Saved data entries:
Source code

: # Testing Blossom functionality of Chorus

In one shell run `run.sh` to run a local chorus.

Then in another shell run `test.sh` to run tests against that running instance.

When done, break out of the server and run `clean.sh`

EXERCISE AIM: Wherever the word "shell" appears in the entries above, copy that whole line.

RESULT FOR THIS EXERCISE:
In one shell run `run.sh` to run a local chorus.
Then in another shell run `test.sh` to run tests against that running instance.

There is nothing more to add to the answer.